4.3 Comparative Evaluation and Deployment

For a detailed evaluation of our approach, we compare our model (descibed in Sect. 3.5) with the original hierarchical classification method [34] (that uses only text as input). The results for each specific topic were calculated in terms of Precision, Recall and F1-score, obtained from the actual and predicted labels on the test dataset. In Table 2, we show the results of the classifiers for the different generic topics shown in the previous section.

The results in this table show that the classifier that uses information from the citations performs better in some situations. Precisely, it shows better results in “864 - Labor Law”, “899 - Civil Right” and “1209 - Criminal Procedural Law” generic topics. We believe that, in these cases, our approach is able to better capture the relationships that exist between legal provisions and specific topics due to the existence of legal provisions that detail several specific situations in these branches of Law.

An example of an application where this approach is very useful occurs when a petitioner only informs a generic topic when submitting the petition. In this case, a meta-model would be capable of identifying which approach is most suitable for classifying the specific subject of that petition based on the generic topic informed.

Indeed, we incorporated a version of a hierarchical classification model into the CNJ’s SINAPSES platform [8] in the form of a micro-service. This platform aims to share, among Brazilian judicial institutions, models of artificial intelligence developed by the public and private sector. In Fig. 3, we shows the interface of the judicial process registration system, PJe, after the implementation of the leaf topic prediction functionality with the call of the classification micro-service implemented in the SINAPSES platform.
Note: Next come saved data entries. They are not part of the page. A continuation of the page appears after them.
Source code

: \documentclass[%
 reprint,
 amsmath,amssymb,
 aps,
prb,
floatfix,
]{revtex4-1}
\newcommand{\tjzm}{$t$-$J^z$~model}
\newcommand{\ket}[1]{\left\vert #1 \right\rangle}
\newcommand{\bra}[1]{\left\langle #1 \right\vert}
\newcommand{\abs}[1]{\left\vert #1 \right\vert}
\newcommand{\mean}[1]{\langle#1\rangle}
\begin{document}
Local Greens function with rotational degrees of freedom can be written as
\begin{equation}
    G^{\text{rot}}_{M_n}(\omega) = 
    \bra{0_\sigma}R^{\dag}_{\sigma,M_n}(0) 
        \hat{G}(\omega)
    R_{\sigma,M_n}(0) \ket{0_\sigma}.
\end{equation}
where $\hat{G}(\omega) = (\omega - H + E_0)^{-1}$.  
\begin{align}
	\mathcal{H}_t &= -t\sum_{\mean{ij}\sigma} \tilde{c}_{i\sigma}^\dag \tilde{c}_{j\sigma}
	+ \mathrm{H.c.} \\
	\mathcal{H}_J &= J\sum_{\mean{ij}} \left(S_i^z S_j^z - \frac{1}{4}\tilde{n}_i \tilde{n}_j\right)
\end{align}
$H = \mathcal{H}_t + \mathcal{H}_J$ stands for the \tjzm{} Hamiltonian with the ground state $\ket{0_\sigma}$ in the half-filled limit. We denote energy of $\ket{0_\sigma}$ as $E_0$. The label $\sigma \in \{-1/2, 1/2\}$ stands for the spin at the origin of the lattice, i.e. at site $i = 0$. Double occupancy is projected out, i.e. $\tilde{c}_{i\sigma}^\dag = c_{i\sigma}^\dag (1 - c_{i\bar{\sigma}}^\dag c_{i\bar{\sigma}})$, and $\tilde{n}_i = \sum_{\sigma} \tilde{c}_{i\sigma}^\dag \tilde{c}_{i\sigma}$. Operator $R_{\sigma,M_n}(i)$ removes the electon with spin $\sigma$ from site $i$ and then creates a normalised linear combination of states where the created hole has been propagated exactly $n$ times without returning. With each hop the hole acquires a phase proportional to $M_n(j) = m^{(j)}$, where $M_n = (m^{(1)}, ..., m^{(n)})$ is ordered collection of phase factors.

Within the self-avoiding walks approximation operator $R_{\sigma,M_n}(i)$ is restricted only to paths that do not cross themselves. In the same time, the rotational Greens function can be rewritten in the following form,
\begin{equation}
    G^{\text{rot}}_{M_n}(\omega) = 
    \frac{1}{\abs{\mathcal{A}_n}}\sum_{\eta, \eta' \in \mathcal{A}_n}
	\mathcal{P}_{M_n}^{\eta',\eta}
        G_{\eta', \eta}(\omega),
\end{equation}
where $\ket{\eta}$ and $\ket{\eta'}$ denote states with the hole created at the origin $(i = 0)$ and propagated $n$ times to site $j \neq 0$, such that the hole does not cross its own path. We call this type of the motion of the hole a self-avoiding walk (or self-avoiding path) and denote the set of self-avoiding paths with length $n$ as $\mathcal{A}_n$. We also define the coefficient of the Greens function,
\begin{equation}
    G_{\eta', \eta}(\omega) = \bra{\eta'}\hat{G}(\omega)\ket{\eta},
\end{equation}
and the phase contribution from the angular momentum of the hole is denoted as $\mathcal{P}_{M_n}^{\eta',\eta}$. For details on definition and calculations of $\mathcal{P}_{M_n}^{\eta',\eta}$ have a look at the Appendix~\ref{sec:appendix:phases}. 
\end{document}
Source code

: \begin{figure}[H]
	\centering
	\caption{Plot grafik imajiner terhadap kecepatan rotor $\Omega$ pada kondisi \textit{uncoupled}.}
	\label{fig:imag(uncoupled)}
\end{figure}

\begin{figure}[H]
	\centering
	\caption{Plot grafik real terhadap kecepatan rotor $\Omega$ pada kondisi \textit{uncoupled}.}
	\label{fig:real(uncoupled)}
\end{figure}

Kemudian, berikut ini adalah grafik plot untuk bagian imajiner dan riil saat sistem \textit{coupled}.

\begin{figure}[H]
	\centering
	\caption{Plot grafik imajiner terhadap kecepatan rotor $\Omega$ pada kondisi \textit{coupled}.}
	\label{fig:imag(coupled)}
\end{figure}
Table 2. Precision, Recall and F1-score results for different generic topics. Here, N is the number of specific topics present in each generic topic. The metrics show the comparison between the classifier that uses only the text of the petitions and the one that uses the text and the vector representation defined by our approach.
Fig. 3.
figure 3

Screenshot of PJe system with the feature of predicting the topic of a petition. The screenshot is numbered to show: 1) is the main topic informed by the user, 2) is the predicted specific topic and 3) is the text of the petition.

5 Conclusion

Citations to existing legal provisions in lawsuits is an important particularity of this type of document. They add additional information to the text and can be used by automatic natural language processing methods for a variety of tasks. In this article we describe how the automatic topic classification of a legal petition can be enhanced based on these citations. The approach integrates transformer-based methods with a complex network in order to capture, in addition to text features, the relationship between legal citations that are present in the petitions and the topic to which the petition refers to.

This research work characterizes itself by the proposition of a novel method based on the combination of Deep Learning and Complex Networks, and in the application of these ideas in the real world. The implementation of a micro-service into the Justice National Platform as well as the implementation of a front-end that uses this service constitutes a novel tool to be used country wide by different institutions of the Brazilian Justice. It is expected bringing productivity augmentation, reduction of costs and more agility to the judicial sentences.

Future work involves improving accuracy of the method via fine-tuning of parameters and techniques used to manipulate the network. For instance, investigations of alternative methods for graph embedding generation for capturing temporal relations may improve the final results. Also, monitoring the use of the classifier by the different institutions may shed lights on the user experience and the real benefits the approach brings to the citizen.